Perhaps if I had found a book or website chronicling the wartime experiences of USS Astoria, that would have been the end of that. I set to work to learn more, and what began as a search about a dear family member’s World War II experience quickly grew. I tracked down a reunion association muster roll and started making phone calls, interviewing shipmates. A few men even remembered Uncle Lawrence, “Jonesy” to them. Families and other surviving shipmates found me online and reached out to contribute; some sent money to help fund a modest web page I built. Stories poured in, along with photographs and original documents—artifacts tucked away in dresser drawers, in shoe boxes under beds, hidden from sight, long forgotten and neglected.

New contact with families each year picked up around the holidays, driven by gatherings where a grandfather or granduncle’s name came up and someone started searching online. Emails also spiked around Memorial Day and Veterans Day. Most of these men had passed on, but the one thing most common in my correspondence with family members was the Silence. “Dad never spoke about his time in the Navy…,” “We don’t know much, would love to learn more…,” and so on.

He never talked about it.

This book is intended to help break the Silence. Not just regarding the officers and men of the USS Astoria, but the hundreds of thousands of sailors and Marines who served in the late Pacific War. A number of them did talk about it in later years and agreed to be interviewed for this project. I was fortunate to record the vivid recollections of some scattered throughout the United States who served side by side. Many remained razor-sharp in their knowledge of important details, their memories prompted by photos, film, and reviews of primary documents.

Many depictions of the Pacific War conjure images of sailors suffering steaming tropical heat supporting jungle warfare. For the men in this narrative, there is a kernel of truth beneath the mythos. Yet the late war Navy in the western Pacific also endured a very different experience—often cold, usually wet (“It was always raining”), and typhoon after typhoon. They were closing on the enemy at his doorstep, an enemy determined to preserve his way of life against the largest military force ever assembled, equally determined to assert that of America and its allies.

For the Okinawa Campaign of 1945, the final major offensive operation of the war, the Navy again suffered ratios of men killed in action at sea versus Marines fighting on land as had occurred at Guadalcanal three years prior. The difference was the enemy threat no longer came from the surface, but instead from the sky. Young Japanese men and boys were tapped to fly to their deaths by crashing into the American ships bringing destruction to their shores. Neither side understood the mindset and values of the other, resulting in a prolonged and cataclysmic final year of warfare.

The fathers and grandfathers, brothers and uncles who never talked about it knew things; they had seen things. They knew the boredom of routine punctuated by moments of terror—days of nothing much to mention shattered by events where every second mattered. These men knew the smell of burning flesh mixed with fuel oil and melting steel. They often witnessed it up close and personal. Many knew the screams of desperate men spilling over the rail from another ship to their own via any available lifeline. They knew the sharp crack of .30-caliber rounds over a vast expanse of water as lifeless shapes were turned out overboard under American flags.

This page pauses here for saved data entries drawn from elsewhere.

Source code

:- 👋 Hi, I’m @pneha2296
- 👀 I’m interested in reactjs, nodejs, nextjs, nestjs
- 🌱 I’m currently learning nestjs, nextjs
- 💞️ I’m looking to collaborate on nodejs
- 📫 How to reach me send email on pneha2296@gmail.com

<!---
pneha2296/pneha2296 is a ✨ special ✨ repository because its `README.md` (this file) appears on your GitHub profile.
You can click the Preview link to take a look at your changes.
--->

But such things were rarely discussed, even among one another. Perhaps the most deafening sound from reunions I attended came in the silences between stories. Men looked down at their drinks and they remembered. They would scoff at any attempt to label them heroes. The other guy always had it rougher, and the heroes were the ones who didn’t come home.

Much of what follows came from private collections and family holdings. Crafting this story could not have been possible without the efforts of many dozens of sailors, Marines, and their families. Individually their contributions might be limited in scope, but as this sprawling jigsaw puzzle was assembled a remarkably clear picture began to emerge. Their artifacts and recollections came together to breathe life into a perspective on the Pacific War that has been largely obscured by time, a story of regular people living through extraordinary events.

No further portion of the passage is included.